“Labyrinths of Legend”
"Labyrinths of Legend" – May 1st, 1986

There was a magic to the theatre. A sacredness of story. I considered going to the theatre to be equivalent to attending the temple of the gods, a tabernacle of story which opened portals into other worlds.

April 18, 1986 – Legend


Like the other bits of media i’d encountered there was something beneath the story, something meaningful. I believed in the world the characters came from. In it’s own way, it felt realer to me than the world I was encountering, that it was made of something finer, something more constant than what things appeared to be on the surface.

June 27, 1986 – Enter the Labyrinth


Jim Henson’s Labyrinth was deeply formative for me, and would serve as a foundation for my understand of the Quest and the work that would emerge as the Mythica.
This would be the only time i’d ever snuck my way from one theatre to the other to watch the same movie three times in a row, yet there was something special here. Something that spoke to the energies behind and beneath what flickered upon the silver screen.




Yet the Gods were real, and they were everywhere.
There was something special here. Something that spoke to my very soul, that sang of the ideas of Faerie, of the labyrinth of one’s life and the saving of the child at the center of one’s journey.
Someone I knew, everything was the territories. The worlds that existed within films and media were an echo of something else. A fact within the fiction.
July 2, 1986 – Big Trouble in Little China


September 1986 – Who Watches the Watchmen?


There is something there. Something in the play of the characters. A gravity that pulls at me. That speaks to something deeper. A color, or the taste of a sound which moves across my awareness as I turn the pages …

Even then I saw the characters were reflections of the aspects of our selves, of the potential ways in which we could interact with the world through our senses and sensibilities. In Watchmen I saw the extremity of personality made real, the quality of devotion or design that sat behind the true superheroic persona.

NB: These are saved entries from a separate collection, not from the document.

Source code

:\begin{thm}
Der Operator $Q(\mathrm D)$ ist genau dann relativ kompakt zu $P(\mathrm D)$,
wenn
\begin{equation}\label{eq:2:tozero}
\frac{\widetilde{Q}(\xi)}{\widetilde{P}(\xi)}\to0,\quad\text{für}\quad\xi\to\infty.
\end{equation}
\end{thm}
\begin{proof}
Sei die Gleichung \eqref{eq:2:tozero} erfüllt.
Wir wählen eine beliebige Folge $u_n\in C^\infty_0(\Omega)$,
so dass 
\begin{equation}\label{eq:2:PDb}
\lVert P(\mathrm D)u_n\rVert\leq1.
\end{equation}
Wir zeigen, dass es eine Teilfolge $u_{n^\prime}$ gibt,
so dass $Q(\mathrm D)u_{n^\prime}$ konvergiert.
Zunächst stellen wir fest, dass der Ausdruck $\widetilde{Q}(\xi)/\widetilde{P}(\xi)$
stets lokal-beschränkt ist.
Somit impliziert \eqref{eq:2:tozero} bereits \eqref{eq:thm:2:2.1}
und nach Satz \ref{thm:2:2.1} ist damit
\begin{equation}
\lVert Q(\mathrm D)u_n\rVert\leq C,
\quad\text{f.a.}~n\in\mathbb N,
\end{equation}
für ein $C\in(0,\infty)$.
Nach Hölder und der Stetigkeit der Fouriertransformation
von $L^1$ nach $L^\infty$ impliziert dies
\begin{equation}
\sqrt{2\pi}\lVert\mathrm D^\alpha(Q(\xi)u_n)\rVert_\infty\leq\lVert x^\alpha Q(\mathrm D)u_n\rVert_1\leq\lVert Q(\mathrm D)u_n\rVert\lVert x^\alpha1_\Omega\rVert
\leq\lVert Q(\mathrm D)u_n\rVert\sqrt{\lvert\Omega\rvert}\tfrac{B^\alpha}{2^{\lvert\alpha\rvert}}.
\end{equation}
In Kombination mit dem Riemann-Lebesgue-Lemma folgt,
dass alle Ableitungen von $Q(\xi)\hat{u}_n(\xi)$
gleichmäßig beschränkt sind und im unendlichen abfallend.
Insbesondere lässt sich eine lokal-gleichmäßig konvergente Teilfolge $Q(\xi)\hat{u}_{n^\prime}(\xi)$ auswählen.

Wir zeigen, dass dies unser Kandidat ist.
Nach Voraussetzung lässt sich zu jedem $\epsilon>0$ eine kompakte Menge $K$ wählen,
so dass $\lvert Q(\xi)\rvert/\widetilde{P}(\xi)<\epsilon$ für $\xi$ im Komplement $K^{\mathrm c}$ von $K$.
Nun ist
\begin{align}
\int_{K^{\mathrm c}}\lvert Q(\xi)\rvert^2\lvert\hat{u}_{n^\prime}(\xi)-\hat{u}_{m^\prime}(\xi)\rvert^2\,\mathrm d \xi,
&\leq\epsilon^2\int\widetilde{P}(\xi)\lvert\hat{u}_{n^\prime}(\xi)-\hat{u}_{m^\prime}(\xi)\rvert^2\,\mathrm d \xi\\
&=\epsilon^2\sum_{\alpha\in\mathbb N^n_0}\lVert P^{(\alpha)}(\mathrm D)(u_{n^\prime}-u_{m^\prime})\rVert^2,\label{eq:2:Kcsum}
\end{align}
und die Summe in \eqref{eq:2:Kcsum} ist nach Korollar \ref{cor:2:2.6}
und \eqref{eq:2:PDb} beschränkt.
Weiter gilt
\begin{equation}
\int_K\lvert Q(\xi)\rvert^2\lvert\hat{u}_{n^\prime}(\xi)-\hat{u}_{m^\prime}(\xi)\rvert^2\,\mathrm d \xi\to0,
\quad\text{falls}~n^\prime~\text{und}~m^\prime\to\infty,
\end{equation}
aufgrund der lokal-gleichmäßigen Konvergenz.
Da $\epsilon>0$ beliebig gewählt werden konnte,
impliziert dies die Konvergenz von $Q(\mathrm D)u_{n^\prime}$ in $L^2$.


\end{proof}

May 3rd, 1987 – The Dark Tower – The Drawing of the Three


It was these things, these things that revealed their relevance over time that truly anchored my sense of one’s mythos, of the story above and below the middle earth of our travels through the mortal plane, which gave me the sense of time, space and dimension that helped me navigate the twilight zone of my perception of the akasha.
Paths of Mid-World
I had come late to the Stephen King series ‘The Gunslinger’ yet it’s significance in my story was vast. For me it was the tale of the last knight, the last of the House of Eld, finding his way across the blasted remnants of the once-worlds in defense of the Rose. Of the Dark Tower that sat at the center of the worlds.
Was it Roland’s nobility that inspired me so? Was it his relentless perseverance, his willingness to do whatever it took to reach the Dark Tower? There was a truth within the pages. One that spoke to the Rose and the Tower at the center of the Creation, which the wordslinger King was a sacred conduit.
I saw it clear. Roland, the last Gunslinger, was a paladin. A knight in iron and leather making his way across the territories.
The world was broken, and the stories were lies. The Tower needed her champions.
1987 – Ace of Wilds
And this, I realized, was the power of stories. We identified with them, and in that declaration and affirmation of identity, gave birth to a gravity which created our manifest world from the inside out. With no resonant reflection from the mundane world, the comics became a foundation for me, a way of understanding and integrating the extremity of my sensory overload. I related to and identified with the superheroes, with those who had mutant powers and special gifts, blessed and cursed to curious placement in the everyday world.
More than this there was power. A real power which existed in the space between the letters, and to the gravities of meaning that existed in those spaces.